27.10.1 General Framework

Each individual \(i\) has:

  • Two running variables, \(X_{1i}\) and \(X_{2i}\).

  • Two predetermined cutoffs, \(C_1\) and \(C_2\).

  • A binary treatment indicator \(D_i\), assigned based on whether the individual’s scores exceed both thresholds.

The treatment effect is defined as:

\[ \tau (x_1, x_2) = E[Y_{1i} - Y_{0i} | X_{1i} = x_1, X_{2i} = x_2]. \]
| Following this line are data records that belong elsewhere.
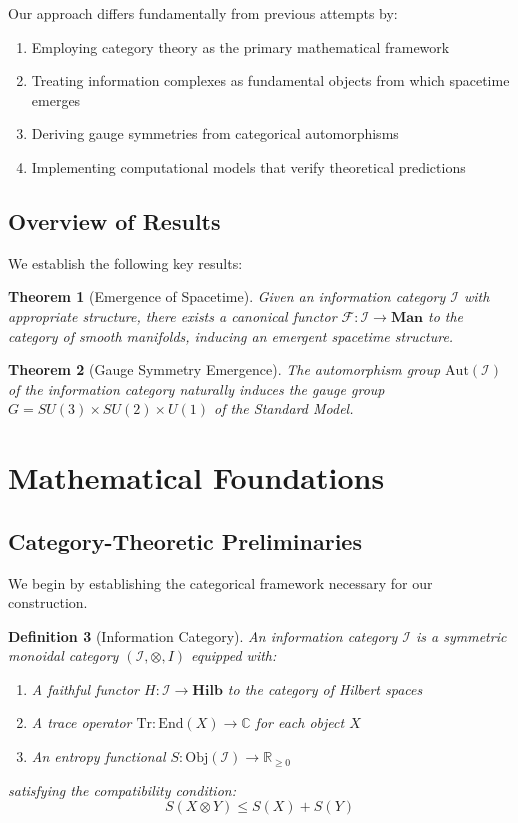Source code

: \documentclass[12pt,a4paper]{article}
\newtheorem{theorem}{Theorem}[section]
\newtheorem{definition}[theorem]{Definition}
\begin{document}
Our approach differs fundamentally from previous attempts by:
\begin{enumerate}
\item Employing category theory as the primary mathematical framework
\item Treating information complexes as fundamental objects from which spacetime emerges
\item Deriving gauge symmetries from categorical automorphisms
\item Implementing computational models that verify theoretical predictions
\end{enumerate}

\subsection{Overview of Results}

We establish the following key results:

\begin{theorem}[Emergence of Spacetime]
Given an information category $\mathcal{I}$ with appropriate structure, there exists a canonical functor $\mathcal{F}: \mathcal{I} \to \mathbf{Man}$ to the category of smooth manifolds, inducing an emergent spacetime structure.
\end{theorem}

\begin{theorem}[Gauge Symmetry Emergence]
The automorphism group $\text{Aut}(\mathcal{I})$ of the information category naturally induces the gauge group $G = SU(3) \times SU(2) \times U(1)$ of the Standard Model.
\end{theorem}

\section{Mathematical Foundations}

\subsection{Category-Theoretic Preliminaries}

We begin by establishing the categorical framework necessary for our construction.

\begin{definition}[Information Category]
An \emph{information category} $\mathcal{I}$ is a symmetric monoidal category $(\mathcal{I}, \otimes, I)$ equipped with:
\begin{enumerate}
\item A faithful functor $H: \mathcal{I} \to \mathbf{Hilb}$ to the category of Hilbert spaces
\item A trace operator $\text{Tr}: \text{End}(X) \to \mathbb{C}$ for each object $X$
\item An entropy functional $S: \text{Obj}(\mathcal{I}) \to \mathbb{R}_{\geq 0}$
\end{enumerate}
satisfying the compatibility condition:
\begin{equation}
S(X \otimes Y) \leq S(X) + S(Y)
\end{equation}
\end{definition}
\end{document}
This represents the local average treatment effect in a two-dimensional RD setting.

27.10.2 Identification

Under the potential outcomes framework, for each individual \(i\), we define:

  • \(Y_{1i}\): Potential outcome under treatment.

  • \(Y_{0i}\): Potential outcome under control.

  • \(D_i\): Treatment assignment rule.

The observed outcome is:

\[ Y_i = D_i Y_{1i} + (1 - D_i) Y_{0i}. \]

The treatment assignment mechanism follows:

\[ D_i = \begin{cases} 1 & \text{if } X_{1i} \geq C_1 \text{ and } X_{2i} \geq C_2, \\ 0 & \text{otherwise}. \end{cases} \]

27.10.3 Key Assumptions

To ensure valid causal inference, the multi-score RD framework extends the standard RD assumptions:

  1. Continuity of Potential Outcomes in Both Running Variables
    • The expected potential outcomes \(E[Y(0) | X_1, X_2]\) and \(E[Y(1) | X_1, X_2]\) are smooth in both \(X_1\) and \(X_2\).
    • Formally: \[ \lim_{(x_1, x_2) \to (C_1, C_2)^-} E[Y(0) | X_1 = x_1, X_2 = x_2] = \lim_{(x_1, x_2) \to (C_1, C_2)^+} E[Y(0) | X_1 = x_1, X_2 = x_2]. \]
    • Ensures that any observed discontinuity in \(E[Y | X_1, X_2]\) is attributable to treatment.
  2. No Manipulation of Running Variables
    • The density of \((X_1, X_2)\) must be continuous at \((C_1, C_2)\).
    • No agents should be able to precisely manipulate both scores to cross the threshold.
  3. Local Randomization
    • Near \((C_1, C_2)\), units are as good as randomly assigned to treatment or control.
  4. No Interaction Effects in Running Variables (optional)
    • In some models, we assume that the effect of crossing \(C_1\) does not depend on \(C_2\) and vice versa.

If these assumptions hold, the treatment effect is identified as the discontinuity in \(E[Y | X_1, X_2]\) at \((C_1, C_2)\).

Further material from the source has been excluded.